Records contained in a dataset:
▼▼▼

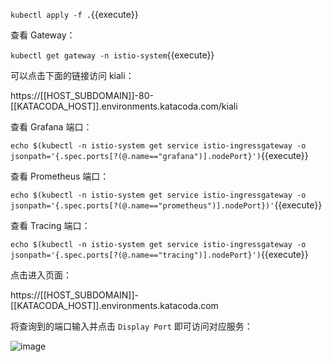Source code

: `kubectl apply -f .`{{execute}}

查看 Gateway：

`kubectl get gateway -n istio-system`{{execute}}

可以点击下面的链接访问 kiali：

https://[[HOST_SUBDOMAIN]]-80-[[KATACODA_HOST]].environments.katacoda.com/kiali

查看 Grafana 端口：

`echo $(kubectl -n istio-system get service istio-ingressgateway -o jsonpath='{.spec.ports[?(@.name=="grafana")].nodePort}')`{{execute}}

查看 Prometheus 端口：

`echo $(kubectl -n istio-system get service istio-ingressgateway -o jsonpath='{.spec.ports[?(@.name=="prometheus")].nodePort})'`{{execute}}

查看 Tracing 端口：

`echo $(kubectl -n istio-system get service istio-ingressgateway -o jsonpath='{.spec.ports[?(@.name=="tracing")].nodePort}')`{{execute}}

点击进入页面：

https://[[HOST_SUBDOMAIN]]-[[KATACODA_HOST]].environments.katacoda.com

将查询到的端口输入并点击 `Display Port` 即可访问对应服务：

![image](https://tvax3.sinaimg.cn/large/ad5fbf65ly1ge1i1rjevnj21hc0q8jst.jpg)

▲▲▲

(Your task)
Show every line in the entries above that contains the string "nodePort".

(Response area)
`echo $(kubectl -n istio-system get service istio-ingressgateway -o jsonpath='{.spec.ports[?(@.name=="grafana")].nodePort}')`{{execute}}
`echo $(kubectl -n istio-system get service istio-ingressgateway -o jsonpath='{.spec.ports[?(@.name=="prometheus")].nodePort})'`{{execute}}
`echo $(kubectl -n istio-system get service istio-ingressgateway -o jsonpath='{.spec.ports[?(@.name=="tracing")].nodePort}')`{{execute}}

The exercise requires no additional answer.